Diziam. Diziam que tinham ouvido de pessoas que, por sua vez, tinham ouvido de
outras pessoas sobre esse novelo de oiro. O certo é que quem o dizia nunca o
tinha visto. Mas eu garanto-vos que o novelo de oiro foi real pois conheço
muito bem a única pessoa que o viu, tocou e o recebeu para si.
Falavam. Falavam e sonhavam com os seus poderes, segredos e virtudes, como se de
uma panaceia se tratasse para todos os seus males. Assim, vingou o mito e procurava-se
o novelo de oiro nos penhascos inacessíveis da montanha sagrada.
Vaticinavam.

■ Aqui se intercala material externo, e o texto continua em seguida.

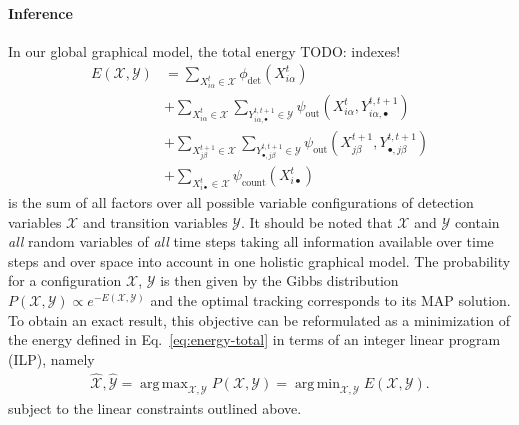 \documentclass[10pt,twocolumn,letterpaper]{article}
\DeclareMathOperator*{\argmin}{arg\,min}
\DeclareMathOperator*{\argmax}{arg\,max}
\newcommand{\red}{\color{red}}
\begin{document}


\paragraph{Inference} In our global graphical model, the total energy {\red TODO: indexes!}
\begin{align}
    \label{eq:energy-total}
    E(\mathcal{X}, \mathcal{Y}) &= \sum_{X_{i\alpha}^t \in \mathcal{X}} \phi_{\text{det}}(X_{i\alpha}^t) \\
    &+ \sum_{X_{i\alpha}^t \in \mathcal{X}} \sum_{Y_{i\alpha ,\bullet}^{t,t+1} \in \mathcal{Y}} \psi_{\text{out}}(X_{i\alpha}^t, Y_{i\alpha ,\bullet}^{t,t+1}) \nonumber\\
    &+ \sum_{X_{j\beta}^{t+1} \in \mathcal{X}} \sum_{Y_{\bullet, j\beta}^{t,t+1} \in \mathcal{Y}} \psi_{\text{out}}(X_{j\beta}^{t+1}, Y_{\bullet, j\beta}^{t,t+1}) \nonumber\\
    &+ \sum_{X_{i\bullet}^t \in \mathcal{X}} \psi_{\text{count}}(X_{i\bullet}^t) \nonumber
\end{align}
is the sum of all factors over all possible variable configurations of detection variables $\mathcal{X}$ and transition variables $\mathcal{Y}$.
It should be noted that $\mathcal{X}$ and $\mathcal Y$ contain \emph{all} random variables of \emph{all} time steps taking all information 
available over time steps and over space into account in one holistic graphical model.
The probability for a configuration $\mathcal{X}$, $\mathcal{Y}$ is then given by
the Gibbs distribution
$P(\mathcal{X},\mathcal{Y}) \propto e^{-E(\mathcal{X},\mathcal{Y})}$ and
the optimal tracking corresponds to its MAP solution. To obtain an exact result, this objective 
can be reformulated as a minimization of
the energy defined in Eq.~\eqref{eq:energy-total} in terms of an integer linear program (ILP), namely
\begin{align}
    \label{eq:factor-graph-argmin}
    \hat{\mathcal{X}},\hat{\mathcal{Y}} = \argmax_{\mathcal{X},\mathcal{Y}}P(\mathcal{X},\mathcal{Y}) = \argmin_{\mathcal{X},\mathcal{Y}}E(\mathcal{X},\mathcal{Y}).
\end{align}
subject to the linear constraints outlined above.
\end{document}
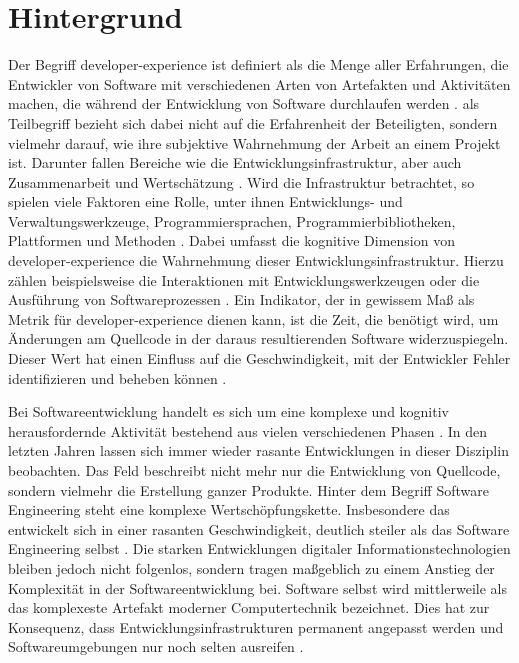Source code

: \section{Hintergrund}
\label{sec:01-01_background}

Der Begriff \Gls{developer-experience} ist definiert als die Menge aller Erfahrungen, die Entwickler von Software mit verschiedenen Arten von Artefakten und Aktivitäten machen, die während der Entwicklung von Software durchlaufen werden \cite{017:Developer-Experience-Concept-and-Definition,100:Developer-Experience-Glueckliche-Entwickler-schreiben-besseren-Code}.  als Teilbegriff bezieht sich dabei nicht auf die Erfahrenheit der Beteiligten, sondern vielmehr darauf, wie ihre subjektive Wahrnehmung der Arbeit an einem Projekt ist. Darunter fallen Bereiche wie die Entwicklungsinfrastruktur, aber auch Zusammenarbeit und Wertschätzung \cite{017:Developer-Experience-Concept-and-Definition}. Wird die Infrastruktur betrachtet, so spielen viele Faktoren eine Rolle, unter ihnen Entwicklungs- und Verwaltungswerkzeuge, Programmiersprachen, Programmierbibliotheken, Plattformen und Methoden \cite{100:Developer-Experience-Glueckliche-Entwickler-schreiben-besseren-Code}. Dabei umfasst die kognitive Dimension von \Gls{developer-experience} die Wahrnehmung dieser Entwicklungsinfrastruktur. Hierzu zählen beispielsweise die Interaktionen mit Entwicklungswerkzeugen oder die Ausführung von Softwareprozessen \cite{017:Developer-Experience-Concept-and-Definition}. Ein Indikator, der in gewissem Maß als Metrik für \Gls{developer-experience} dienen kann, ist die Zeit, die benötigt wird, um Änderungen am Quellcode in der daraus resultierenden Software widerzuspiegeln. Dieser Wert hat einen Einfluss auf die Geschwindigkeit, mit der Entwickler Fehler identifizieren und beheben können \cite{100:Developer-Experience-Glueckliche-Entwickler-schreiben-besseren-Code}.

Bei Softwareentwicklung handelt es sich um eine komplexe und kognitiv herausfordernde Aktivität bestehend aus vielen verschiedenen Phasen \cite{014:Managing-Container-based-Software-Development-Environments}. In den letzten Jahren lassen sich immer wieder rasante Entwicklungen in dieser Disziplin beobachten. Das Feld beschreibt nicht mehr nur die Entwicklung von Quellcode, sondern vielmehr die Erstellung ganzer Produkte. Hinter dem Begriff Software Engineering steht eine komplexe Wertschöpfungskette. Insbesondere das  entwickelt sich in einer rasanten Geschwindigkeit, deutlich steiler als das Software Engineering selbst \cite{026:Some-Trends-in-Web-Application-Development}. Die starken Entwicklungen digitaler Informationstechnologien bleiben jedoch nicht folgenlos, sondern tragen maßgeblich zu einem Anstieg der Komplexität in der Softwareentwicklung bei. Software selbst wird mittlerweile als das komplexeste Artefakt moderner Computertechnik bezeichnet. Dies hat zur Konsequenz, dass Entwicklungsinfrastrukturen permanent angepasst werden und Softwareumgebungen nur noch selten ausreifen \cite{018:Software-Development-Productivity}.

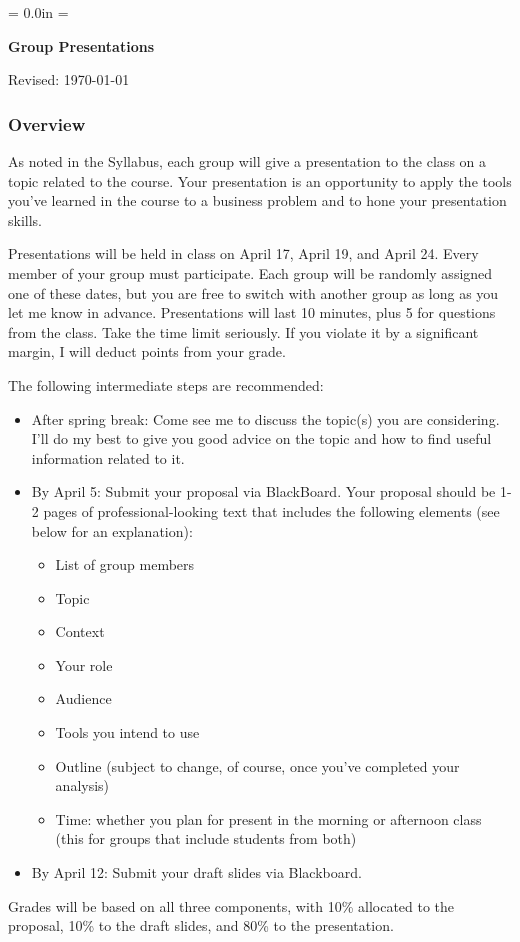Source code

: \documentclass[letterpaper,12pt]{article}
\def\HeadName{Group Presentations}
\begin{document}
\parindent = 0.0in
\parskip = \bigskipamount
\thispagestyle{empty}%
\Head

\centerline{\large \bf \HeadName}%
\centerline{Revised:  \today}

\subsubsection*{Overview}

As noted in the Syllabus, each group will give a presentation to the class on a topic related to the course.  
Your presentation is an opportunity to apply the tools you've learned in the course to a business problem 
and to hone your presentation skills.


Presentations will be held in class on April 17, April 19, and April 24.  
Every member of your group must participate.
Each group will be randomly assigned one of these dates, but you are free to switch with another group as long as you
let me know in advance. 
Presentations will last 10 minutes, plus 5 for questions from the
class. 
Take the time limit seriously.  
If you violate it by a significant margin, 
I will deduct points from your grade.  

The following intermediate steps are recommended:  
%
\begin{itemize}
\item After spring break:  Come see me  
to discuss the topic(s) you are considering.  
I'll do my best to give you good advice on the topic and 
how to find useful information related to it.   

\item By April 5:  Submit your proposal via BlackBoard.  
Your proposal should be 1-2 pages of professional-looking 
text that includes the following elements 
(see below for an explanation):
%
\begin{itemize}
\item List of group members
\item Topic 
\item Context
\item Your role
\item Audience
\item Tools you intend to use
\item Outline (subject to change, of course, once you've completed your analysis)
\item Time:  whether you plan for present in the morning or afternoon 
class (this for groups that include students from both) 
\end{itemize}

\item By April 12:  Submit your draft slides via Blackboard.  
\end{itemize}
Grades will be based on all three components, with 
10\% allocated to the proposal, 10\% to the draft slides, 
and 80\% to the presentation.  
\end{document}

Vaticinavam grandiosidades para a pessoa que conseguisse ver, tocar e controlar
o novelo de oiro. Talvez por isso tantas pessoas o perseguissem, mesmo não
sabendo bem o que essas grandiosidades significavam. Mas eu já vos garanti que
o novelo existiu mesmo.
Declaravam. Declaravam com uma segurança inabalável que quem conseguira chegar perto
do novelo e se atrevera a tocar-lhe nunca mais fora vista para poder contar a
sua história. “O que acontece quando se lava as mãos sujas de terra na água
límpida? Não eram dignas do novelo de oiro.”, concluíam.
Perseguiam. Perseguiam, todos os dias, uma visão de sucesso inigualável projectada
por outros, em vez de, em abono da verdade, se preocuparem com as suas
verdadeiras necessidades, com a resposta para os seus próprios dilemas e
anseios.
Subiam. Subiam, sem dificuldades, a montanha sagrada, chegando ao cume imbuídos
de uma confiança cega, iludindo-se que o novelo de oiro, ou o que quer que
fosse que estivesse escondido na montanha sagrada, iria alimentar-lhes o ego e
o estômago.
Desciam. Desciam em direcção ao sol poente pela encosta sobranceira ao mar. E aqui
começava a dificuldade e a subsequente derrota desses perseguidores de
quimeras, pois a verdade é que o novelo de oiro não lhes pertencia. Cegos de
ilusão, não reflectiam que buscavam o inacessível para eles.
Perscrutavam. Em vão, perscrutavam, nas rochas fragosas, pelo lugar recôndito onde o
novelo de oiro se encontrava escondido e que só se revelava naquele fragmento
de instante em que o dia some e a noite chega e o brilho dourado fazia-se
notar.
Falhavam. Falhavam todos e depois ficavam somente com o breu da noite por companhia.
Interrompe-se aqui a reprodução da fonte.